Miscellaneous material for your mid-week reading.
- David Shield reports on the development of a new COVID-19 variant which is becoming dominant in Saskatchewan, while Zak Vescera highlights how public health experts are refuting the Moe government's spin about not being provided reasonable options to limit the catastrophic fourth wave. And Shannon Proudfoot discusses how the pandemic (and the decision to treat it as over for the purposes of people without real family responsibilities) has been breaking parents left to navigate it on their own.
- Bruce Arthur writes that booster shots will help the effort to contain COVID, but won't represent a panacea any more than the first round of vaccinations. And Vidya Krishnan reminds us of the need to stop prioritizing big pharma's profits over global access to vaccines if we want to get the pandemic under control.

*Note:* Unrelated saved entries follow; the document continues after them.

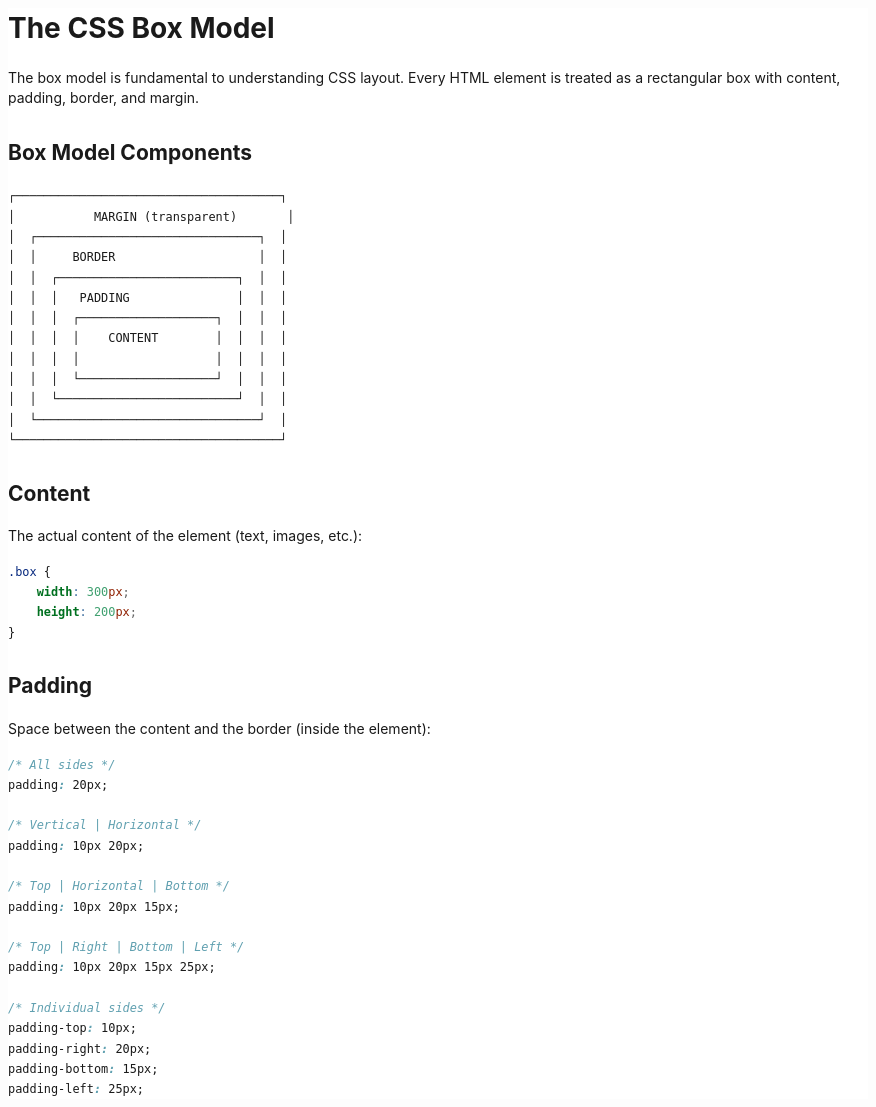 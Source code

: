 # The CSS Box Model

The box model is fundamental to understanding CSS layout. Every HTML element is treated as a rectangular box with content, padding, border, and margin.

## Box Model Components

```
┌─────────────────────────────────────┐
│           MARGIN (transparent)       │
│  ┌───────────────────────────────┐  │
│  │     BORDER                    │  │
│  │  ┌─────────────────────────┐  │  │
│  │  │   PADDING               │  │  │
│  │  │  ┌───────────────────┐  │  │  │
│  │  │  │    CONTENT        │  │  │  │
│  │  │  │                   │  │  │  │
│  │  │  └───────────────────┘  │  │  │
│  │  └─────────────────────────┘  │  │
│  └───────────────────────────────┘  │
└─────────────────────────────────────┘
```

## Content

The actual content of the element (text, images, etc.):

```css
.box {
    width: 300px;
    height: 200px;
}
```

## Padding

Space between the content and the border (inside the element):

```css
/* All sides */
padding: 20px;

/* Vertical | Horizontal */
padding: 10px 20px;

/* Top | Horizontal | Bottom */
padding: 10px 20px 15px;

/* Top | Right | Bottom | Left */
padding: 10px 20px 15px 25px;

/* Individual sides */
padding-top: 10px;
padding-right: 20px;
padding-bottom: 15px;
padding-left: 25px;
```
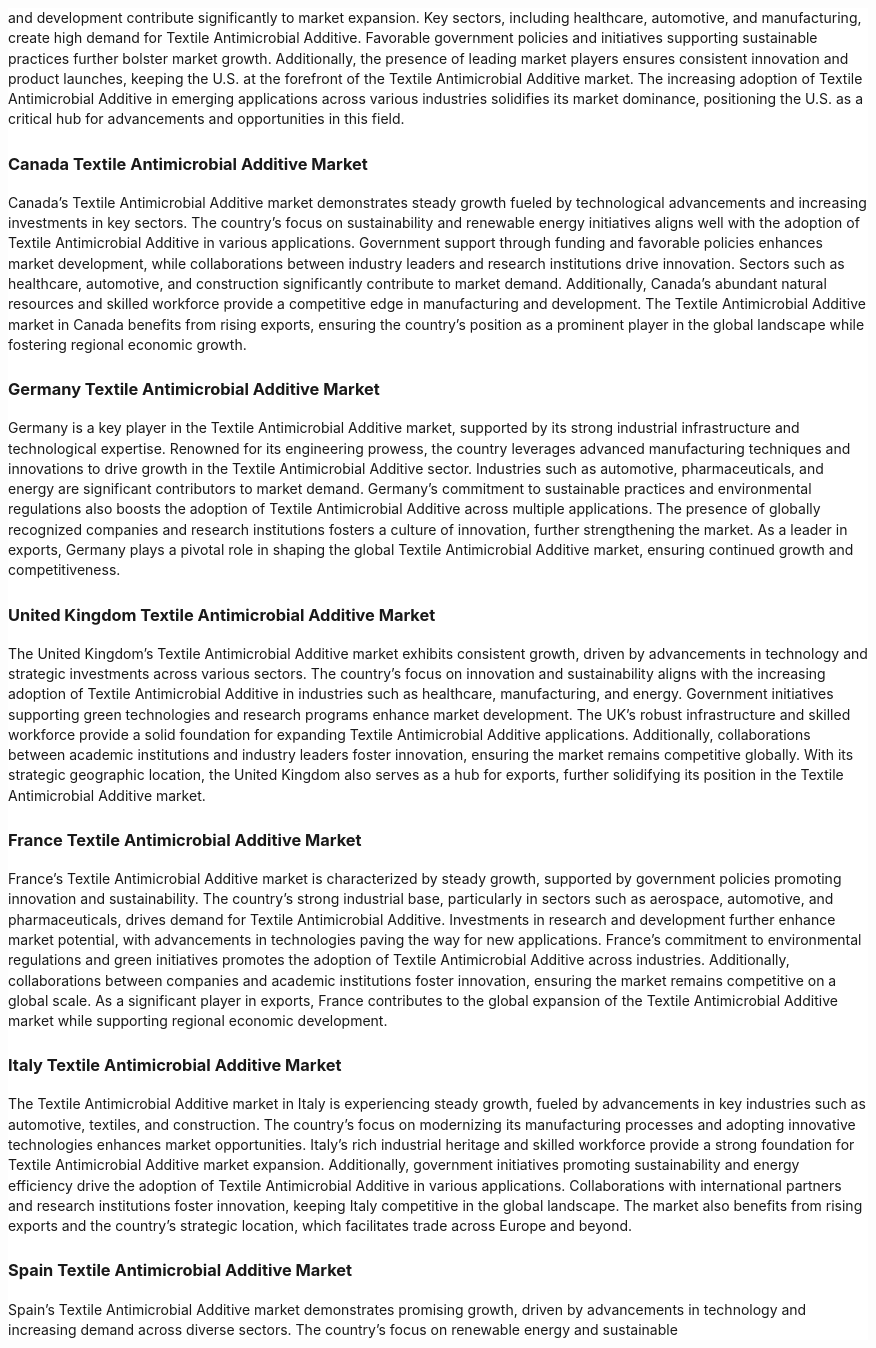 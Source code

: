 and development contribute significantly to market expansion. Key sectors, including healthcare, automotive, and manufacturing, create high demand for Textile Antimicrobial Additive. Favorable government policies and initiatives supporting sustainable practices further bolster market growth. Additionally, the presence of leading market players ensures consistent innovation and product launches, keeping the U.S. at the forefront of the Textile Antimicrobial Additive market. The increasing adoption of Textile Antimicrobial Additive in emerging applications across various industries solidifies its market dominance, positioning the U.S. as a critical hub for advancements and opportunities in this field.</p><h3>Canada Textile Antimicrobial Additive Market</h3><p>Canada&rsquo;s Textile Antimicrobial Additive market demonstrates steady growth fueled by technological advancements and increasing investments in key sectors. The country&rsquo;s focus on sustainability and renewable energy initiatives aligns well with the adoption of Textile Antimicrobial Additive in various applications. Government support through funding and favorable policies enhances market development, while collaborations between industry leaders and research institutions drive innovation. Sectors such as healthcare, automotive, and construction significantly contribute to market demand. Additionally, Canada&rsquo;s abundant natural resources and skilled workforce provide a competitive edge in manufacturing and development. The Textile Antimicrobial Additive market in Canada benefits from rising exports, ensuring the country&rsquo;s position as a prominent player in the global landscape while fostering regional economic growth.</p><h3>Germany Textile Antimicrobial Additive Market</h3><p>Germany is a key player in the Textile Antimicrobial Additive market, supported by its strong industrial infrastructure and technological expertise. Renowned for its engineering prowess, the country leverages advanced manufacturing techniques and innovations to drive growth in the Textile Antimicrobial Additive sector. Industries such as automotive, pharmaceuticals, and energy are significant contributors to market demand. Germany&rsquo;s commitment to sustainable practices and environmental regulations also boosts the adoption of Textile Antimicrobial Additive across multiple applications. The presence of globally recognized companies and research institutions fosters a culture of innovation, further strengthening the market. As a leader in exports, Germany plays a pivotal role in shaping the global Textile Antimicrobial Additive market, ensuring continued growth and competitiveness.</p><h3>United Kingdom Textile Antimicrobial Additive Market</h3><p>The United Kingdom&rsquo;s Textile Antimicrobial Additive market exhibits consistent growth, driven by advancements in technology and strategic investments across various sectors. The country&rsquo;s focus on innovation and sustainability aligns with the increasing adoption of Textile Antimicrobial Additive in industries such as healthcare, manufacturing, and energy. Government initiatives supporting green technologies and research programs enhance market development. The UK&rsquo;s robust infrastructure and skilled workforce provide a solid foundation for expanding Textile Antimicrobial Additive applications. Additionally, collaborations between academic institutions and industry leaders foster innovation, ensuring the market remains competitive globally. With its strategic geographic location, the United Kingdom also serves as a hub for exports, further solidifying its position in the Textile Antimicrobial Additive market.</p><h3>France Textile Antimicrobial Additive Market</h3><p>France&rsquo;s Textile Antimicrobial Additive market is characterized by steady growth, supported by government policies promoting innovation and sustainability. The country&rsquo;s strong industrial base, particularly in sectors such as aerospace, automotive, and pharmaceuticals, drives demand for Textile Antimicrobial Additive. Investments in research and development further enhance market potential, with advancements in technologies paving the way for new applications. France&rsquo;s commitment to environmental regulations and green initiatives promotes the adoption of Textile Antimicrobial Additive across industries. Additionally, collaborations between companies and academic institutions foster innovation, ensuring the market remains competitive on a global scale. As a significant player in exports, France contributes to the global expansion of the Textile Antimicrobial Additive market while supporting regional economic development.</p><h3>Italy Textile Antimicrobial Additive Market</h3><p>The Textile Antimicrobial Additive market in Italy is experiencing steady growth, fueled by advancements in key industries such as automotive, textiles, and construction. The country&rsquo;s focus on modernizing its manufacturing processes and adopting innovative technologies enhances market opportunities. Italy&rsquo;s rich industrial heritage and skilled workforce provide a strong foundation for Textile Antimicrobial Additive market expansion. Additionally, government initiatives promoting sustainability and energy efficiency drive the adoption of Textile Antimicrobial Additive in various applications. Collaborations with international partners and research institutions foster innovation, keeping Italy competitive in the global landscape. The market also benefits from rising exports and the country&rsquo;s strategic location, which facilitates trade across Europe and beyond.</p><h3>Spain Textile Antimicrobial Additive Market</h3><p>Spain&rsquo;s Textile Antimicrobial Additive market demonstrates promising growth, driven by advancements in technology and increasing demand across diverse sectors. The country&rsquo;s focus on renewable energy and sustainable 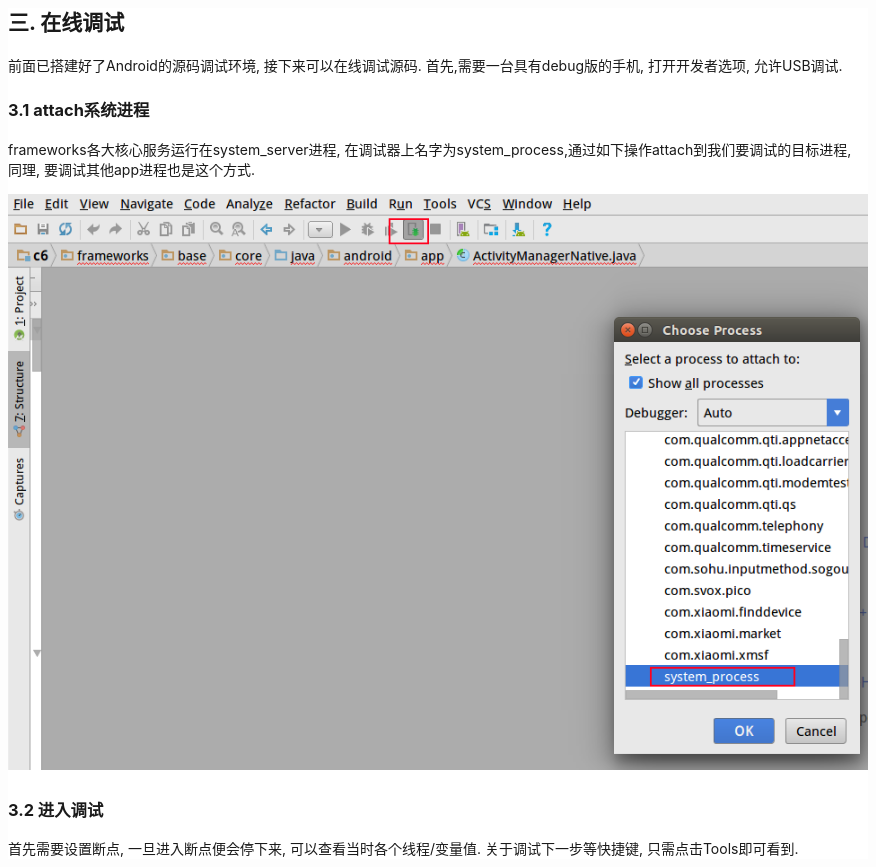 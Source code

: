 
## 三. 在线调试


前面已搭建好了Android的源码调试环境, 接下来可以在线调试源码. 首先,需要一台具有debug版的手机, 打开开发者选项, 允许USB调试.

### 3.1 attach系统进程

frameworks各大核心服务运行在system_server进程, 在调试器上名字为system_process,通过如下操作attach到我们要调试的目标进程,
同理, 要调试其他app进程也是这个方式.

![as_attach](../images/as/as_attach.png)



### 3.2 进入调试

首先需要设置断点, 一旦进入断点便会停下来, 可以查看当时各个线程/变量值. 关于调试下一步等快捷键, 只需点击Tools即可看到.
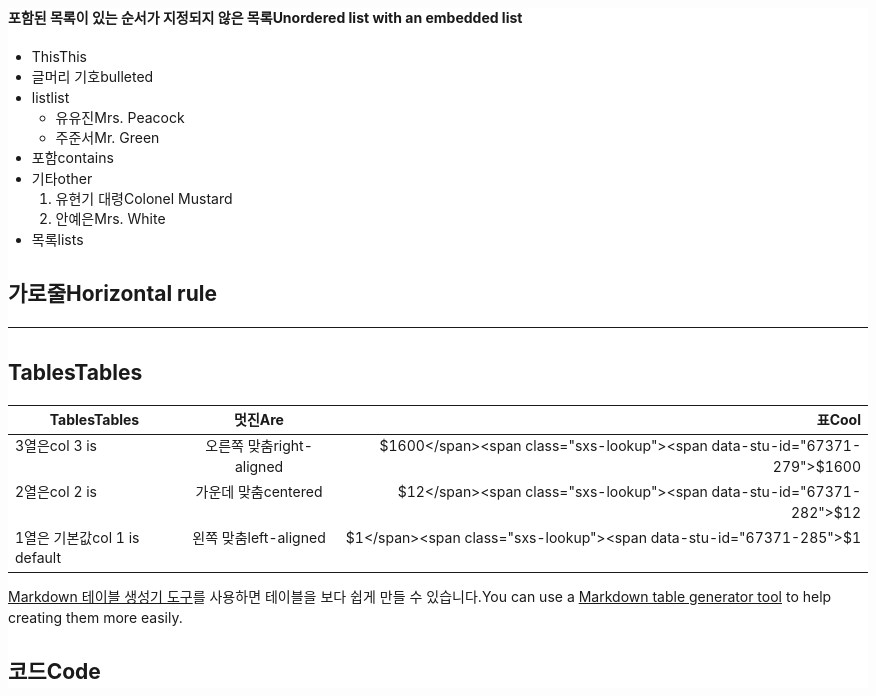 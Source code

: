 #### <a name="unordered-list-with-an-embedded-list"></a><span data-ttu-id="67371-261">포함된 목록이 있는 순서가 지정되지 않은 목록</span><span class="sxs-lookup"><span data-stu-id="67371-261">Unordered list with an embedded list</span></span>

- <span data-ttu-id="67371-262">This</span><span class="sxs-lookup"><span data-stu-id="67371-262">This</span></span>
- <span data-ttu-id="67371-263">글머리 기호</span><span class="sxs-lookup"><span data-stu-id="67371-263">bulleted</span></span>
- <span data-ttu-id="67371-264">list</span><span class="sxs-lookup"><span data-stu-id="67371-264">list</span></span>
  - <span data-ttu-id="67371-265">유유진</span><span class="sxs-lookup"><span data-stu-id="67371-265">Mrs. Peacock</span></span>
  - <span data-ttu-id="67371-266">주준서</span><span class="sxs-lookup"><span data-stu-id="67371-266">Mr. Green</span></span>
- <span data-ttu-id="67371-267">포함</span><span class="sxs-lookup"><span data-stu-id="67371-267">contains</span></span>
- <span data-ttu-id="67371-268">기타</span><span class="sxs-lookup"><span data-stu-id="67371-268">other</span></span>
  1. <span data-ttu-id="67371-269">유현기 대령</span><span class="sxs-lookup"><span data-stu-id="67371-269">Colonel Mustard</span></span>
  1. <span data-ttu-id="67371-270">안예은</span><span class="sxs-lookup"><span data-stu-id="67371-270">Mrs. White</span></span>
- <span data-ttu-id="67371-271">목록</span><span class="sxs-lookup"><span data-stu-id="67371-271">lists</span></span>

## <a name="horizontal-rule"></a><span data-ttu-id="67371-272">가로줄</span><span class="sxs-lookup"><span data-stu-id="67371-272">Horizontal rule</span></span>

---

## <a name="tables"></a><span data-ttu-id="67371-273">Tables</span><span class="sxs-lookup"><span data-stu-id="67371-273">Tables</span></span>

| <span data-ttu-id="67371-274">Tables</span><span class="sxs-lookup"><span data-stu-id="67371-274">Tables</span></span>        | <span data-ttu-id="67371-275">멋진</span><span class="sxs-lookup"><span data-stu-id="67371-275">Are</span></span>           | <span data-ttu-id="67371-276">표</span><span class="sxs-lookup"><span data-stu-id="67371-276">Cool</span></span>  |
| ------------- |:-------------:| -----:|
| <span data-ttu-id="67371-277">3열은</span><span class="sxs-lookup"><span data-stu-id="67371-277">col 3 is</span></span>      | <span data-ttu-id="67371-278">오른쪽 맞춤</span><span class="sxs-lookup"><span data-stu-id="67371-278">right-aligned</span></span> | <span data-ttu-id="67371-279">$1600</span><span class="sxs-lookup"><span data-stu-id="67371-279">$1600</span></span> |
| <span data-ttu-id="67371-280">2열은</span><span class="sxs-lookup"><span data-stu-id="67371-280">col 2 is</span></span>      | <span data-ttu-id="67371-281">가운데 맞춤</span><span class="sxs-lookup"><span data-stu-id="67371-281">centered</span></span>      |   <span data-ttu-id="67371-282">$12</span><span class="sxs-lookup"><span data-stu-id="67371-282">$12</span></span> |
| <span data-ttu-id="67371-283">1열은 기본값</span><span class="sxs-lookup"><span data-stu-id="67371-283">col 1 is default</span></span> | <span data-ttu-id="67371-284">왼쪽 맞춤</span><span class="sxs-lookup"><span data-stu-id="67371-284">left-aligned</span></span>     |    <span data-ttu-id="67371-285">$1</span><span class="sxs-lookup"><span data-stu-id="67371-285">$1</span></span> |

<span data-ttu-id="67371-286">[Markdown 테이블 생성기 도구](https://www.tablesgenerator.com/markdown_tables)를 사용하면 테이블을 보다 쉽게 만들 수 있습니다.</span><span class="sxs-lookup"><span data-stu-id="67371-286">You can use a [Markdown table generator tool](https://www.tablesgenerator.com/markdown_tables) to help creating them more easily.</span></span>

## <a name="code"></a><span data-ttu-id="67371-287">코드</span><span class="sxs-lookup"><span data-stu-id="67371-287">Code</span></span>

- Mary Annaïse Heglar and Amy Westervelt write that climate activists have been waiting politely and playing nice far too long while rapacious fossil fuel barons and their political lackeys set our planet on fire. Kate Aronoff responds to Barack Obama as he tries to put the onus for climate action on the activists he ignored - or even implicitly treated as his adversaries - while in power. Yanis Varoufakis argues that the Glasgow climate summit has failed due to a focus on distant and empty "net zero" targets.
- Karl Nerenberg reports on Oxfam's push to tax the rich in the interest of both economic and environmental justice.
- Armine Yalnizyan, Laurell Ritchie, Marjorie Griffin Cohen and Pat Armstrong discuss the work that needs to be done at the federal level to build a functional and effective care economy. And the CCPA's alternative federal budget reminds us again how the federal government could develop a just and equitable society if it wanted to make the effort.
- Finally, Anastasia French, Craig Pickthorne and Christine Saulnier write that a living wage is an essential element of any genuine economic recovery.